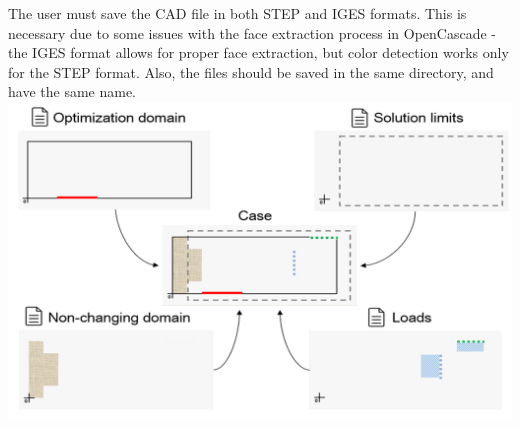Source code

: The user must save the CAD file in both STEP and IGES formats. This is necessary due to some issues with the face extraction process in OpenCascade - the IGES format allows for proper face extraction, but color detection works only for the STEP format. Also, the files should be saved in the same directory, and have the same name.
\includegraphics[width=\textwidth]{Pictures/four_files.png}
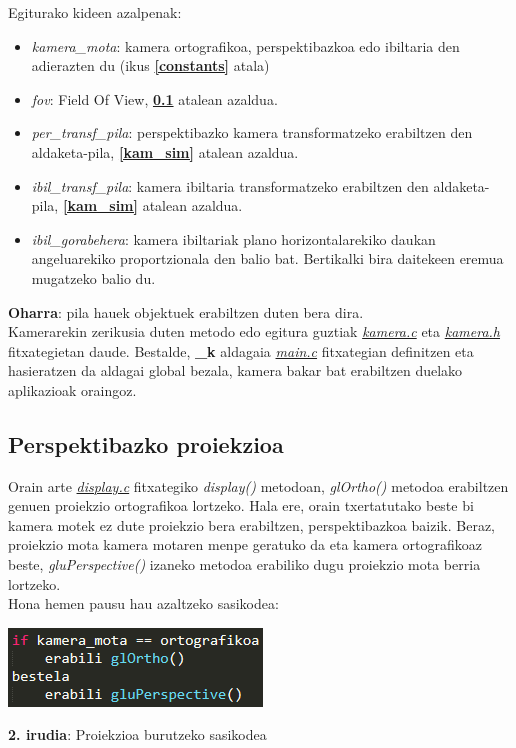 \documentclass[12pt]{article}
\newcommand{\fitxategi}[1] {\underline{\textit{#1}}}
\newcommand{\metodo}[1] {\textit{#1}}
\newcommand{\aldagai}[1] {\textit{#1}}
\newcommand{\erref}[1] {\textbf{\ref{#1}}}
\begin{document}
Egiturako kideen azalpenak:

\begin{itemize}
\item \aldagai{kamera\_mota}: kamera ortografikoa, perspektibazkoa edo ibiltaria den adierazten du (ikus \erref{constants} atala)
\item \aldagai{fov}: Field Of View\cite{fov}, \erref{per_proj} atalean azaldua.
\item \aldagai{per\_transf\_pila}: perspektibazko kamera transformatzeko erabiltzen den aldaketa-pila, \erref{kam_sim} atalean azaldua.
\item \aldagai{ibil\_transf\_pila}: kamera ibiltaria transformatzeko erabiltzen den aldaketa-pila, \erref{kam_sim} atalean azaldua.
\item \aldagai{ibil\_gorabehera}: kamera ibiltariak plano horizontalarekiko daukan angeluarekiko proportzionala den balio bat. Bertikalki bira daitekeen eremua mugatzeko balio du.
\end{itemize}

\textbf{Oharra}: pila hauek objektuek erabiltzen duten bera dira.\\

Kamerarekin zerikusia duten metodo edo egitura guztiak \fitxategi{kamera.c} eta \fitxategi{kamera.h} fitxategietan daude.
Bestalde, \textbf{\_k} aldagaia \fitxategi{main.c} fitxategian definitzen eta hasieratzen da aldagai global bezala, kamera bakar bat erabiltzen duelako aplikazioak oraingoz.


\subsection{Perspektibazko proiekzioa}\label{per_proj}
Orain arte \fitxategi{display.c} fitxategiko \metodo{display()} metodoan, \metodo{glOrtho()} metodoa erabiltzen genuen proiekzio ortografikoa lortzeko. Hala ere, orain txertatutako beste bi kamera motek ez dute proiekzio bera erabiltzen, perspektibazkoa baizik. Beraz, proiekzio mota kamera motaren menpe geratuko da eta kamera ortografikoaz beste, \metodo{gluPerspective()}\cite{glu_perspective} izaneko metodoa erabiliko dugu proiekzio mota berria lortzeko.\\
Hona hemen pausu hau azaltzeko sasikodea:

\begin{center}
\includegraphics[scale=1]{kamera_projection.png}

\textbf{2. irudia}: Proiekzioa burutzeko sasikodea
\end{center}
\end{document}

══════════

Look through the entries, and return every line that the word "azaldua" appears in.

Solved problem
\item \aldagai{fov}: Field Of View\cite{fov}, \erref{per_proj} atalean azaldua.
\item \aldagai{per\_transf\_pila}: perspektibazko kamera transformatzeko erabiltzen den aldaketa-pila, \erref{kam_sim} atalean azaldua.
\item \aldagai{ibil\_transf\_pila}: kamera ibiltaria transformatzeko erabiltzen den aldaketa-pila, \erref{kam_sim} atalean azaldua.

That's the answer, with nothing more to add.